After some time, the titanium film will no longer be clean and hence the effectiveness of the pump is reduced. Therefore, after a certain time, the titanium filament should be heated again, and a new film of titanium re-deposited on the chamber wall. Since the time taken for the titanium film to react depends on a number of factors (such as the composition of the residual gas, the temperature of the chamber and the total pressure), the period between successive sublimations requires some consideration. Typically, the operator does not know all of these factors, so the sublimation period is estimated according to the total pressure and by observing the effectiveness of the outcome. Some TSP controllers use a signal from the pressure gauge to estimate the appropriate period.

Since the TSP filament has a finite lifetime, TSPs commonly have multiple filaments to allow the operator to switch to a new one without needing to open the chamber. Replacing used filaments can then be combined with other maintenance jobs.

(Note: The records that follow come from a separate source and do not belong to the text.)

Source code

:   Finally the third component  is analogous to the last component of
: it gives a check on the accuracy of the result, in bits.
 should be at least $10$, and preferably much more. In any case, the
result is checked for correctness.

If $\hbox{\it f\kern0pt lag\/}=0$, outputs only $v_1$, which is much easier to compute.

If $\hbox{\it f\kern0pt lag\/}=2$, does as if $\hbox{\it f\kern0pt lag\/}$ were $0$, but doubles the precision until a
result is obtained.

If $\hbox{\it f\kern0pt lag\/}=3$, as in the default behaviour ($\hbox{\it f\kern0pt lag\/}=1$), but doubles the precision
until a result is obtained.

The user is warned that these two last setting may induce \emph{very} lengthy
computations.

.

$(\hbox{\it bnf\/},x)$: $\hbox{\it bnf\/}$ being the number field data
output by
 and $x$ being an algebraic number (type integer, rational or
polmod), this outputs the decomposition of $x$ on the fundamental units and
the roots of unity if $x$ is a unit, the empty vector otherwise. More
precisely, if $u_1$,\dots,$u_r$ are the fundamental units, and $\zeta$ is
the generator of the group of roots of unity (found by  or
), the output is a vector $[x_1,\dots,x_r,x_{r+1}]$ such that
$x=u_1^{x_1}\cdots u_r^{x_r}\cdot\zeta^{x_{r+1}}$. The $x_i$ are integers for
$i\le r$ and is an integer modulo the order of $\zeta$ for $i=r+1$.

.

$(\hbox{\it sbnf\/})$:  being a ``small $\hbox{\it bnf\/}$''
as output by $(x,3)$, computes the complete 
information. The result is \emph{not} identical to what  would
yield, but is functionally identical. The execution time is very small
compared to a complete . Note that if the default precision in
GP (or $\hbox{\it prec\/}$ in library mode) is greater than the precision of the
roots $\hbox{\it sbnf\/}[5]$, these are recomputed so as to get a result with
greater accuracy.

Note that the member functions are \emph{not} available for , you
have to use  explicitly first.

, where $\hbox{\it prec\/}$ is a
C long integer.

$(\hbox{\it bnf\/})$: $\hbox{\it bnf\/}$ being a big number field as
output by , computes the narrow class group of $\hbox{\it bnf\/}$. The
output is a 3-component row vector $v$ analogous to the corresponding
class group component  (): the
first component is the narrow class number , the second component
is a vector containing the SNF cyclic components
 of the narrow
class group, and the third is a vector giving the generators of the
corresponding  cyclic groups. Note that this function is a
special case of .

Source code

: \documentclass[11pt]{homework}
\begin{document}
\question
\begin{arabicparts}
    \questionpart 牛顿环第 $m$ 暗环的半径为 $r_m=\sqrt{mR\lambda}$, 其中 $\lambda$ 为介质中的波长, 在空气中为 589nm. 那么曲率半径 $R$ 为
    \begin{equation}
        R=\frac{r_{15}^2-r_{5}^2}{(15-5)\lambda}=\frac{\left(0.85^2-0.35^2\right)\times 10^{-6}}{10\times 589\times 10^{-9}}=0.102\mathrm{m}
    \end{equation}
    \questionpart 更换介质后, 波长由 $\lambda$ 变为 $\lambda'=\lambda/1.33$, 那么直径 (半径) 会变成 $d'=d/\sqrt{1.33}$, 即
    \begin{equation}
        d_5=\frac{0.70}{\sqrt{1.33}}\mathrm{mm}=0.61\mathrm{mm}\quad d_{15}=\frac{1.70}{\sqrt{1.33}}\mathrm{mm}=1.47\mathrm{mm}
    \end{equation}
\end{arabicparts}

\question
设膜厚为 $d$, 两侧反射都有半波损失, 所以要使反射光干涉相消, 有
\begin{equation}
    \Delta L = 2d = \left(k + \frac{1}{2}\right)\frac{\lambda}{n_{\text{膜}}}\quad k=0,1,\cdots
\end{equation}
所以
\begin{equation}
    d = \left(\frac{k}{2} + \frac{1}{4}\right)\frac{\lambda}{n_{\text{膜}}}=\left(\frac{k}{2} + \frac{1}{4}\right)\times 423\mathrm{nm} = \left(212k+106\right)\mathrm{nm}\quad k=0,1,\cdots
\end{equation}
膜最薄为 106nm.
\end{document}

The effectiveness of the TSP depends on a number of factors. Amongst the most critical are; the area of the titanium film, the temperature of the chamber walls and the composition of the residual gas. The area is typically maximised when considering where to mount the TSP. The reactivity of the new titanium film is increased at lower temperatures, so it is desirable to cool the relevant part of the chamber, typically using liquid nitrogen. However, due to the cost of the nitrogen and the need to ensure a continuous supply, TSPs are commonly operated at room temperature. Finally the residual gas composition is important – typically the pump works well with the more reactive components (such as CO and O_{2}), but is very ineffective at pumping inert components such as the noble gases and methane (CH_{4}). Therefore, TSP must be used in conjunction with other pumps.

Other pumps which use exactly the same working principle, but using something other than titanium as a source are also relatively common. This family of pumps are usually called getter pumps or getters and typically consist of metals which are reactive with the components of the residual gas which are not pumped by the TSP. By choosing a number of such sources, most constituents of the residual gas, except for the noble gases, can be targeted.

==Practical considerations==
When mounting the TSP in the chamber, a number of important considerations must be made. First, it is desirable that the filament can deposit on a large area. However, one must take care that the titanium is not deposited onto anything it can damage. For example, electrical feed-throughs containing ceramic insulators will fail if the titanium forms a conducting film which bridges the ceramic insulator. Samples may become contaminated by titanium if they have line-of-sight to the pump. Also, titanium is a very hard material, so titanium film which builds up on the inside of the chamber may form flakes which fall into mechanical components (typically turbomolecular pumps and valves) and damage them.

Many chambers containing TSPs also have an ion pump. Often the ion pump provides a good location for the TSP, and some manufacturers promote the use of both types together. Furthermore, TSPs have been shown to be effective against the regurgitation effects of ion pumps.